Early Music America, Fall 2014 issue:
Friends of Ferdinand
Agave Baroque
VGo Recordings VG1021
www.vgorecordings.com
The title refers to Ferdinand I and II, Hapsburg Holy Roman Emperors, and five composers at the courts of Vienna and Salzburg, two of them well-known (Johann Heinrich Schmelzer and Heinrich Ignaz Franz Biber) and three of them now in total eclipse (Antonio Bertali, Marco Antonio Ferro, and Giovanni Battista Granata).

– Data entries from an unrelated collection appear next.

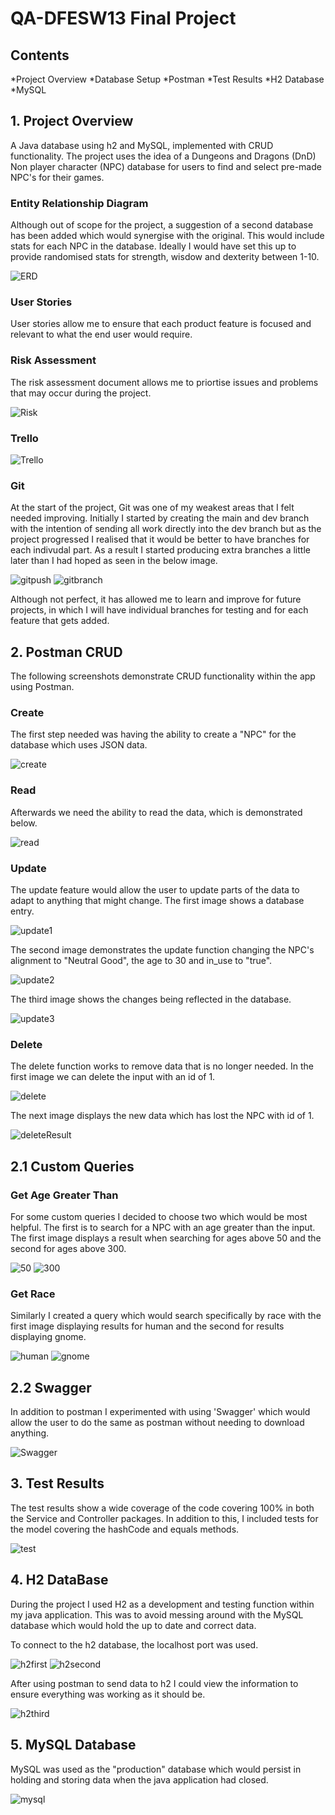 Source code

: # QA-DFESW13 Final Project
## Contents

*Project Overview
*Database Setup
*Postman
*Test Results
*H2 Database
*MySQL

## 1. Project Overview

A Java database using h2 and MySQL, implemented with CRUD functionality.
The project uses the idea of a Dungeons and Dragons (DnD) Non player character (NPC) database for users to find and select pre-made NPC's for their games.

### Entity Relationship Diagram 

Although out of scope for the project, a suggestion of a second database has been added which would synergise with the original.
This would include stats for each NPC in the database. Ideally I would have set this up to provide randomised stats for strength, wisdow and dexterity between 1-10.

![ERD](https://github.com/LeonRobi/NPC_Database/blob/Images/DndNPC_Images/ERD.PNG)

### User Stories

User stories allow me to ensure that each product feature is focused and relevant to what the end user would require.
  
 <add user stories>
  

### Risk Assessment 

The risk assessment document allows me to priortise issues and problems that may occur during the project.

![Risk](https://github.com/LeonRobi/NPC_Database/blob/Images/DndNPC_Images/Risk%20Assessment.PNG)
    
### Trello
  
![Trello](https://github.com/LeonRobi/NPC_Database/blob/Images/DndNPC_Images/Trello%20Board.PNG)
  
### Git
  
 At the start of the project, Git was one of my weakest areas that I felt needed improving. Initially I started by creating the main and dev branch with the intention of sending all work directly into the dev branch but as the project progressed I realised that it would be better to have branches for each indivudal part. As a result I started producing extra branches a little later than I had hoped as seen in the below image.
  
  ![gitpush](https://github.com/LeonRobi/NPC_Database/blob/Images/DndNPC_Images/Git.PNG)
  ![gitbranch](https://github.com/LeonRobi/NPC_Database/blob/Images/DndNPC_Images/branching.PNG)
  
 Although not perfect, it has allowed me to learn and improve for future projects, in which I will have individual branches for testing and for each feature that gets added. 
    
 ## 2. Postman CRUD
  
  The following screenshots demonstrate CRUD functionality within the app using Postman. 
  
 ### Create
  
  The first step needed was having the ability to create a "NPC" for the database which uses JSON data.
  
  ![create](https://github.com/LeonRobi/NPC_Database/blob/Images/DndNPC_Images/Postman/Create%20NPC.PNG)
  
 ### Read
  
  Afterwards we need the ability to read the data, which is demonstrated below.
  
  ![read](https://github.com/LeonRobi/NPC_Database/blob/Images/DndNPC_Images/Postman/Read%20getNPC.PNG)
  
 ### Update
  
  The update feature would allow the user to update parts of the data to adapt to anything that might change. The first image shows a database entry.
  
  ![update1](https://github.com/LeonRobi/NPC_Database/blob/Images/DndNPC_Images/Postman/UpdateV2%20first.PNG)
  
  The second image demonstrates the update function changing the NPC's alignment to "Neutral Good", the age to 30 and in_use to "true".
  
  ![update2](https://github.com/LeonRobi/NPC_Database/blob/Images/DndNPC_Images/Postman/UpdateV2.PNG)
  
  The third image shows the changes being reflected in the database.
  
  ![update3](https://github.com/LeonRobi/NPC_Database/blob/Images/DndNPC_Images/Postman/Update%20V2%20final.PNG)
  
 ### Delete
  
  The delete function works to remove data that is no longer needed. In the first image we can delete the input with an id of 1.
  
  ![delete](https://github.com/LeonRobi/NPC_Database/blob/Images/DndNPC_Images/Postman/delete%20npc.PNG)
  
  The next image displays the new data which has lost the NPC with id of 1.
  
  ![deleteResult](https://github.com/LeonRobi/NPC_Database/blob/Images/DndNPC_Images/Postman/delete%20result.PNG)
  
 ## 2.1 Custom Queries
  
 ### Get Age Greater Than
  
  For some custom queries I decided to choose two which would be most helpful. The first is to search for a NPC with an age greater than the input.
  The first image displays a result when searching for ages above 50 and the second for ages above 300.
  
  ![50](https://github.com/LeonRobi/NPC_Database/blob/Images/DndNPC_Images/Postman/getAgeGreaterThan50.PNG)
  ![300](https://github.com/LeonRobi/NPC_Database/blob/Images/DndNPC_Images/Postman/ageGreaterThan300.PNG)
  
 ### Get Race
  
  Similarly I created a query which would search specifically by race with the first image displaying results for human and the second for results displaying gnome.
  
  ![human](https://github.com/LeonRobi/NPC_Database/blob/Images/DndNPC_Images/Postman/getrace%20human.PNG)
  ![gnome](https://github.com/LeonRobi/NPC_Database/blob/Images/DndNPC_Images/Postman/get%20race%20gnome.PNG)
  
 ## 2.2 Swagger
  
  In addition to postman I experimented with using 'Swagger' which would allow the user to do the same as postman without needing to download anything.
  
  ![Swagger](https://github.com/LeonRobi/NPC_Database/blob/Images/DndNPC_Images/swagger.PNG)
  
 ## 3. Test Results
 
  The test results show a wide coverage of the code covering 100% in both the Service and Controller packages. 
  In addition to this, I included tests for the model covering the hashCode and equals methods.   
 
 ![test](https://github.com/LeonRobi/NPC_Database/blob/Images/DndNPC_Images/test%20results.PNG)
  
 ## 4. H2 DataBase
  
  During the project I used H2 as a development and testing function within my java application. This was to avoid messing around with the MySQL database which would hold the up to date and correct data. 
  
  To connect to the h2 database, the localhost port was used.
  
  ![h2first](https://github.com/LeonRobi/NPC_Database/blob/Images/DndNPC_Images/Connecing%20to%20H2%20database.PNG)
  ![h2second](https://github.com/LeonRobi/NPC_Database/blob/Images/DndNPC_Images/h2%20database.PNG)
  
  After using postman to send data to h2 I could view the information to ensure everything was working as it should be.
  
  ![h2third](https://github.com/LeonRobi/NPC_Database/blob/Images/DndNPC_Images/H2%20database%20after%20posting%20information.PNG)
  
 ## 5. MySQL Database
  
  MySQL was used as the "production" database which would persist in holding and storing data when the java application had closed.
  
  ![mysql](https://github.com/LeonRobi/NPC_Database/blob/Images/DndNPC_Images/MySQL%20image%201.PNG)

The marriage of serious liturgical music and lively profane court music was known as stylus fantasticus--or as Schmelzer called his collection dedicated to the style, Sacro-profanus concentus musicus fidium. Agave Baroque, led by the brilliant violinist Aaron Westman, makes an effulgent case for this early- to mid-17th-century music. This recording immediately engages the listener with a sprightly Chiacona by Bertali, establishing Agave Baroque as an energized, free-spirited group from the start. Schmelzer and Bertali were violin virtuosi, and the repertoire is, to quote the CD notes, "...characterized by a melting pot of disparate styles, some new, some old, and all at once groundbreaking, sublime, unique, and vibrant." Harpsichord (JungHae Kim), viola da gamba (Shirley Hunt), and Baroque guitar (Kevin Cooper) round out the instruments on the disc, with Cooper mostly supporting the profound violin playing of Westman but also shining as a soloist in Granata's Sonata di Chitarra, e Violino con il suo Basso Continuo.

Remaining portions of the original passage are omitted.